(Lionsgate) Jason Statham, Robert Knepper, Francois Berleand, Natalya Rudakova, Jeroen Krabbe, Alex Kobold, David Atrakchi. Directed by Oliver Megaton
Transporters may come and transporters may go. The nature of the job is that the turnover is plenty high. One thing’s for certain – you can’t keep a good action hero down.
Frank Martin (Statham) has retired to his beloved French Riviera where he spends most of his time fishing with his friend Inspector Tarconi (Berleand). It’s a good life and Frank doesn’t miss the car chases, the fights with half a dozen thugs or getting shot at from a helicopter. Who wouldn’t?
But his reputation remains and when a colleague botches a job, Frank is forced back into the life by Johnson (Knepper), a mysterious and shady sort who has attached an explosive device to his wrist. Should Frank venture more than 75 feet away from his car, the device will detonate and Frank will be everywhere.
His job is to transport the spoiled young Valentina (Rudakova) from Marseilles to Odessa. As it turns out, she is the kidnapped daughter of the Ukrainian Environmental Minister (Krabbe) who is being pressured by Johnson’s employers to allow toxic waste to be dumped in the Ukraine. Hey, what’s a little more toxic waste to a country which already has Chernobyl?
Frank must use all his skills and break all of his own rules to survive the double dealing, backstabbing Johnson, and it doesn’t hurt that he begins to fall for the lovely Valentina despite her annoying quirks, or perhaps because of them.
This is, strange as it may seem, the highest grossing film of the series which is mystifying to me because it’s such an obvious retread of the first from a plot perspective. The only real twist is the exploding wristband thing, and that’s been done before, only as a necklace in The Running Man and it was far cooler to see someone’s head getting blown off of his neck in my humble opinion.
That said, this is still a Jason Statham movie and Statham is my favorite action star at the moment. When he gets the right material (as he does in The Bank Job and The Italian Job) he has a surprising range. When he doesn’t, he’s still interesting and enigmatic enough to be watchable.
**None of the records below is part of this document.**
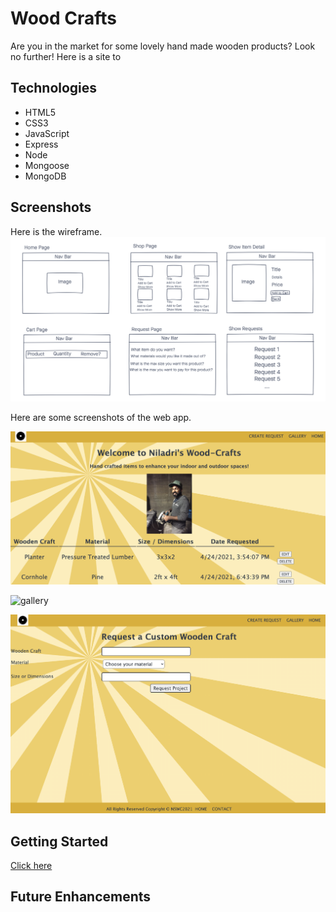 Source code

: # Wood Crafts

Are you in the market for some lovely hand made wooden products? Look no further! Here is a site to 

## Technologies
- HTML5
- CSS3
- JavaScript
- Express
- Node
- Mongoose
- MongoDB

## Screenshots
Here is the wireframe.
![wireframe](./public/images/Project-2-Wireframe.png) 

Here are some screenshots of the web app.

![index](./public/images/index.png)

![gallery](./public/images/gallery.png)


![request](./public/images/request.png)



## Getting Started
[Click here](https://sinha-crafts.herokuapp.com/woodCrafts) 

## Future Enhancements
Perhaps all of the scripts he should accept from now on should have the word “job” in the title.
A movie like this one lives or dies on its action sequences, and for the most part it delivers. My issue with them is that some of the fight choreography is choppy and doesn’t flow really well like a good fight sequence should. There should be an organic feel to it; Asian stunt coordinators understand this better than anyone, and they could have used one here. I get the distinct impression that the botching of these sequences came in the editing process; a little too much artistic license.
However, the concepts are solid and the driving stunts are particularly thrilling, which is what you want when your lead character is supposed to be one of the best in the business in that regard. I liked the first movie in the franchise, was indifferent towards the second and am the same about this one. It’s disposable entertainment that will be forgotten five minutes after you turn off the TV, which isn’t necessarily a bad thing.
WHY RENT THIS: Jason Statham.
WHY RENT SOMETHING ELSE: Some of the fight sequences were a little choppy and the choreography didn’t flow as it should have.
FAMILY VALUES: As you might expect, there is a plethora of violence, but there is also some sexuality and a bit of drug and alcohol use. Definitely for mature audiences only.
TRIVIAL PURSUIT: Rudakova was a hairdresser with no previous acting experience before producer Luc Besson encountered her on a New York street and urged her to get acting lessons before coming in for an audition, which she did.
NOTABLE DVD EXTRAS: There’s an interesting feature on the real life transportation of people and information by people like Frank Martin, only not as cool or violent.